Intervention Start Date
2026-04-27
Intervention End Date
2026-06-30

Primary Outcomes

Primary Outcomes (end points)
1. User engagement metrics: positive interactions (likes, replies, reposts, quote posts, see more), sessions, and session depth. A session is defined as a request to the Graze Trending News feed. Session depth is defined as the number of items viewed within a request. Positive interactions and sessions are the primary engagement outcomes, while session depth is a secondary engagement outcome. The primary engagement outcomes are measured on a user-day panel and analyzed intent-to-treat. Included users are those who used the Graze Trending News feed at least once in the month before the experimental period, and the user-day panel begins on the calendar day of that user's first observed Graze Trending News feed impression during the experiment. For positive interactions, our primary measure is "likes", with a secondary measure using the full set of interaction types, weighted in the same way as the ranking rule in the experiment.

2. User-facing quality allocation. The main quality outcome is the average external quality of the visibility allocated by the ranking rule, using position-weighted exposure rather than raw impressions. This will primarily be defined as the average (unweighted) quality of posts in the Top 3 positions sent to users. For these Top 3 exposure measures, an opportunity is a Graze Trending News feed request while the post is eligible.

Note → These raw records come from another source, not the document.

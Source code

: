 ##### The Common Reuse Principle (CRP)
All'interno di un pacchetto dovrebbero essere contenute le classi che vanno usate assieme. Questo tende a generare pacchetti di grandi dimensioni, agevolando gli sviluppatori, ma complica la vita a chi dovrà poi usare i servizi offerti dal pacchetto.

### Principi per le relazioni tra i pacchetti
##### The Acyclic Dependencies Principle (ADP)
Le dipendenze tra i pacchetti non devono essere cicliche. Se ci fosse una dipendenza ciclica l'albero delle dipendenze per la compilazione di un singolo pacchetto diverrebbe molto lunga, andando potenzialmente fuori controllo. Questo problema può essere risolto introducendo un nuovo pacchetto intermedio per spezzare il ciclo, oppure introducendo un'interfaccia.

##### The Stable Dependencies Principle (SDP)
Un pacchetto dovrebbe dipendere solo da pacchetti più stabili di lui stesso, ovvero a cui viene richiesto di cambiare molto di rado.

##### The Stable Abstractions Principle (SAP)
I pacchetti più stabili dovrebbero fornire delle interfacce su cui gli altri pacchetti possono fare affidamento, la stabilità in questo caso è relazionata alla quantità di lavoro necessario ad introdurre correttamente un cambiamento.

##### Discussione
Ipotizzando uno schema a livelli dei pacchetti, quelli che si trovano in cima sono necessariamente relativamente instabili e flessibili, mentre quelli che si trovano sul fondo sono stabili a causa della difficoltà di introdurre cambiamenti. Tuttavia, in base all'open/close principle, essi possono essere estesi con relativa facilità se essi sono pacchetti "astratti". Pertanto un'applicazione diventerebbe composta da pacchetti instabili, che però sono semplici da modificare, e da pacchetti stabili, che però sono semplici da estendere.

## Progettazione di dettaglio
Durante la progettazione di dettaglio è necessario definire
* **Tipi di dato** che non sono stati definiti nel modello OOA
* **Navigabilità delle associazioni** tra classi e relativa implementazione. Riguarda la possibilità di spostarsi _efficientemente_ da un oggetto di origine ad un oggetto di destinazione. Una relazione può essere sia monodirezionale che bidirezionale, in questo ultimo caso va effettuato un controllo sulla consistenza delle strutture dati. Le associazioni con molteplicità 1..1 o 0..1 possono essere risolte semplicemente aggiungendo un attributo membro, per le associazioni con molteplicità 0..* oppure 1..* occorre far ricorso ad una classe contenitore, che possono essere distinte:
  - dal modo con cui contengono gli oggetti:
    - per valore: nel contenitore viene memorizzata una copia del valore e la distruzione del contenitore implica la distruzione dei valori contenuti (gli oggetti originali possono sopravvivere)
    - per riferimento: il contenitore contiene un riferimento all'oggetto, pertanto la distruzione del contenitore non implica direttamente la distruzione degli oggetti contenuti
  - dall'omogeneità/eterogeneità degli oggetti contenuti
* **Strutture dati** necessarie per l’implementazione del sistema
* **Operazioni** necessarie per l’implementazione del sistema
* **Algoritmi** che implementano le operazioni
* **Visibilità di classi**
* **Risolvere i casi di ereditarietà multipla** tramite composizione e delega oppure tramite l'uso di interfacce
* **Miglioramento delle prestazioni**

The inference unit is each post entry cohort: we will compute the quality-allocation metric for each design x cohort, then compare designs across cohorts (properly accounting for how world averaging affects variance of the estimate). We average across worlds within each design.

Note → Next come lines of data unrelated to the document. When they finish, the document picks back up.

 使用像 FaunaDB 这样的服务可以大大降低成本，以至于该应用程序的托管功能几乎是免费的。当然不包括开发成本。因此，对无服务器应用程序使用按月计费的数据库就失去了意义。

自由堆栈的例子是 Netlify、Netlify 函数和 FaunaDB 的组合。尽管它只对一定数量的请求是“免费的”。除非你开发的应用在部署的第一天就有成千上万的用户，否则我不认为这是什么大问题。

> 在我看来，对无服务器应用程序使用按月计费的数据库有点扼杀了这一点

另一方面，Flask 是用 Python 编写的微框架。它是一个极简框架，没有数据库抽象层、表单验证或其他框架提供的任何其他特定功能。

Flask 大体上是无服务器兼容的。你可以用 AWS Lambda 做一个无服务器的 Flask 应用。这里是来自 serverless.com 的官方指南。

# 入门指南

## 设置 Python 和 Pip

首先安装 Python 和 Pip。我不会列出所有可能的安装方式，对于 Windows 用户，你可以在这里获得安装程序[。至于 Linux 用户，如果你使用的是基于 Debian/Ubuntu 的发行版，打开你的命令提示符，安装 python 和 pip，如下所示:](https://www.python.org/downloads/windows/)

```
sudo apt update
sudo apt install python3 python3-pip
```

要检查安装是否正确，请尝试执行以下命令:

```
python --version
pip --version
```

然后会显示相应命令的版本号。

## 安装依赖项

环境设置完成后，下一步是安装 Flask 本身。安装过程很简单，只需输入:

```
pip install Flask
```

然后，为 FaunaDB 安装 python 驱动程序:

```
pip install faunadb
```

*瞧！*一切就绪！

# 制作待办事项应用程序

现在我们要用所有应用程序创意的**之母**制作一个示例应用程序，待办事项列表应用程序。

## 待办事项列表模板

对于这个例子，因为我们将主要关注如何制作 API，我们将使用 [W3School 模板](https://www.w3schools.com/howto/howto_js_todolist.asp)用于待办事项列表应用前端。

3. Within-quality variance in post visibility. This measures how differently similarly high-quality posts are treated by the ranking rule. We will bin posts into quality quantiles and measure the variance in exposure among posts in each quantile. The primary exposure measure is the fraction of Graze Trending News feed requests while eligible in which a post appears in the Top 3, with a secondary measure on the number of impressions. Same as user-facing quality allocation, the inference unit is the post-entry cohort, and we will average across the 3 worlds within a design before comparing designs across cohorts.

4. Outlet concentration. The main concentration outcome is the Gini coefficient of outlet exposure shares among outlets with at least one eligible post in a given design x world x post-entry cohort. Outlet exposure is defined using the same Top 3 opportunity-based exposure measure as above, averaged across all posts from the outlet in that cohort. The inferential unit is the post-entry cohort: we compute the Gini coefficient separately for each design x cohort, and then compare designs across cohorts. We average across worlds within each design.

5. Cross-world unpredictability. This measures how much item-level market shares diverge across the three parallel worlds within a design. This is defined as the average pairwise absolute difference in item-level market shares across the three worlds within a design. Here, the inference unit is the post-entry cohort; for each design x cohort, we will compute the average pairwise divergence across the 3 worlds for each post, then average across posts within the cohort, and then compare designs across cohorts.
Primary Outcomes (explanation)
The experiment is designed to measure both user value and producer-side allocation. The quality and fairness outcomes focus on how the ranking rule allocates visibility across posts and outlets. The unpredictability outcome measures path dependence by asking whether nominally identical worlds diverge because of feedback and early luck. The user-engagement outcome measures whether a ranking rule preserves or improves the value of the feed for users.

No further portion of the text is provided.